Mariano Moreno (1778 – 1811) was a lawyer, journalist and politician who played a decisive role in the May Revolution that led to the declaration of independence of Argentina from Spain. Moreno was a secretary in the First Junta that replaced the viceroy of Spain. He suppressed the uprising of Santiago de Liniers in Córdoba (whom he had executed later), and organized the liberating expedition to Upper Peru. He was then removed from office by Cornelio Saavedra.

===The Thinker===
The third of only eight original casts made by Auguste Rodin, commissioned by Museums Director Eduardo Schiaffino for the city in 1907, he and Rodin had envisaged its placement on a pedestal on the grand steps in front of Congress – a plan which never materialized. Currently, its transfer to its intended site is under consideration.

==Plaza Lorea==
Less than half its original size, Plaza Lorea is commonly referred to as a plazoleta among locals. The plaza itself is dominated by the monument to José Manuel Estrada, a public official known for his opposition to secular education during the late 19th century. The conservative government in power at the time commissioned the monument in 1937, and it was unveiled a decade later.

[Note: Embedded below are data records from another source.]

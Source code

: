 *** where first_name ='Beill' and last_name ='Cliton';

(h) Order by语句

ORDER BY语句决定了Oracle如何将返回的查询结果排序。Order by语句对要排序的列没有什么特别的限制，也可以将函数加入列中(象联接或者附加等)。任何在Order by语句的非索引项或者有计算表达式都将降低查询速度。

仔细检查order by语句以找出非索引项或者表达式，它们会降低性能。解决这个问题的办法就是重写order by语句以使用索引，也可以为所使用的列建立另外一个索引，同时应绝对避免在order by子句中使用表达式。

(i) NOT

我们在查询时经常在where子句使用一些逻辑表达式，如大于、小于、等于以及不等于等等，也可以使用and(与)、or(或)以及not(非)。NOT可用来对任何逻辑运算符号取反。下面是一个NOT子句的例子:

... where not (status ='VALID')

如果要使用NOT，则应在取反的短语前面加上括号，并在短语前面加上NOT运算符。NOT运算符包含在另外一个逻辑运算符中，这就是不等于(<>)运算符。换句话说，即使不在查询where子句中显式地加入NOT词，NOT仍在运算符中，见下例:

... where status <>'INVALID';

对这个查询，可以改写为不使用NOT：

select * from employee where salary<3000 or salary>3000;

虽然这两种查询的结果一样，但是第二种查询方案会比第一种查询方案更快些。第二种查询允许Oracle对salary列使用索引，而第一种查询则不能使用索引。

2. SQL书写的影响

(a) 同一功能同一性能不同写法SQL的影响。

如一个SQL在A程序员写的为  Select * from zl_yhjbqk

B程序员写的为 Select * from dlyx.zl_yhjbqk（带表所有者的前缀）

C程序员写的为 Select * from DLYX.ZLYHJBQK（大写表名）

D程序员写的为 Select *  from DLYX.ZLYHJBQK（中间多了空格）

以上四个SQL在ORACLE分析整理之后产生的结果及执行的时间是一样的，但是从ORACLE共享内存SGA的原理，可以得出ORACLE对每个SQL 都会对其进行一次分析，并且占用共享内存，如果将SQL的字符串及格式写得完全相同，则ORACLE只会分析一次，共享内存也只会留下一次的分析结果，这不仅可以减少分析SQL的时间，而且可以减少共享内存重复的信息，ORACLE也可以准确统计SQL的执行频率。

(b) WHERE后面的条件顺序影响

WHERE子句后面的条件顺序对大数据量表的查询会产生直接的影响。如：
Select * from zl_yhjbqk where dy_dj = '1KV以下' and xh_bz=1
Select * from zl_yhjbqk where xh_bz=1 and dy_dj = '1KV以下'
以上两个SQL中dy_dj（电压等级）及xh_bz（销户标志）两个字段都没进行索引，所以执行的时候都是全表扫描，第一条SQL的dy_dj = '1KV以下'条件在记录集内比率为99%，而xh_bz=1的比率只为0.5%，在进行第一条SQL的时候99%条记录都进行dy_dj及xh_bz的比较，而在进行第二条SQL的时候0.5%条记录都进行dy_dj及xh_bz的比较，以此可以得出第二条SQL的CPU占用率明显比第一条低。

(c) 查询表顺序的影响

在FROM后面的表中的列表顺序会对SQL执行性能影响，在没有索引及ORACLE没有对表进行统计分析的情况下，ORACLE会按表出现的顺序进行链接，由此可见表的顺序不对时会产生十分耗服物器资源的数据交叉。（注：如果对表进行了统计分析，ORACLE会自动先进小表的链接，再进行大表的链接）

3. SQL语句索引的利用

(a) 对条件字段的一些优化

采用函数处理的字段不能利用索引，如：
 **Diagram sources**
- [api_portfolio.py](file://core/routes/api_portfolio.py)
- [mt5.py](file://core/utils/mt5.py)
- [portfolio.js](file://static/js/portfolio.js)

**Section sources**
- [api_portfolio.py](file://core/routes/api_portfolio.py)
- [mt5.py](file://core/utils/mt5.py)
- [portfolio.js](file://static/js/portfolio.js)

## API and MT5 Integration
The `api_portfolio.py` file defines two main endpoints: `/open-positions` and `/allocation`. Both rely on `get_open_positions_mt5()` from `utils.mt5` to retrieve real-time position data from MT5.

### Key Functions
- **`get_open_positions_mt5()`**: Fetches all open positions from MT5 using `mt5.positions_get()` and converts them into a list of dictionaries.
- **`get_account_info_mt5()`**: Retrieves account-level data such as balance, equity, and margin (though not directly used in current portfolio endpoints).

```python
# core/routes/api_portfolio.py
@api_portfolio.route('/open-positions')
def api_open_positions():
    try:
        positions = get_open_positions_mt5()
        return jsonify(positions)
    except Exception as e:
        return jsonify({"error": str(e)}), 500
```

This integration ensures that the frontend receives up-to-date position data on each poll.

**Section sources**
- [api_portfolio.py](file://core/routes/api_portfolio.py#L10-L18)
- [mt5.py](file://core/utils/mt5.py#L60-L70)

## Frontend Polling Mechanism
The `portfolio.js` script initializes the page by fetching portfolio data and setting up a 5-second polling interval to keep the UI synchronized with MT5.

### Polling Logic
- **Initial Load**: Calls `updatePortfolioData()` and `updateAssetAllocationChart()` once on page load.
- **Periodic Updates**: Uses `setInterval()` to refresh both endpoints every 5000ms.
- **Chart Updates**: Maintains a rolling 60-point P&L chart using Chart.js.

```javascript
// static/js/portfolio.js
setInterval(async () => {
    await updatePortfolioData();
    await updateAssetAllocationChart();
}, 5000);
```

The grounds of this square were owned by the Spanish merchant Isidro Lorea, who with his wife died in this place in 1807 fending off the British troops during the British invasions of the Río de la Plata.

===Monument to José Manuel Estrada===
The sculpture of Estrada was ordered in 1937 by the municipality of Buenos Aires and inaugurated on 11 November 1947. It was created by the sculptor Héctor Rocha (1893-?), who also created a statue of General Manuel Belgrano in the plaza Manuel Belgrano, inaugurated in 1961, and the Monumento a Guillermo Rawson.

This monument is to the late 19th century historian, journalist and publicist José Manuel Estrada (1842–1894), a leading Catholic intellectual and politician in Buenos Aires in the second half of the 19th century.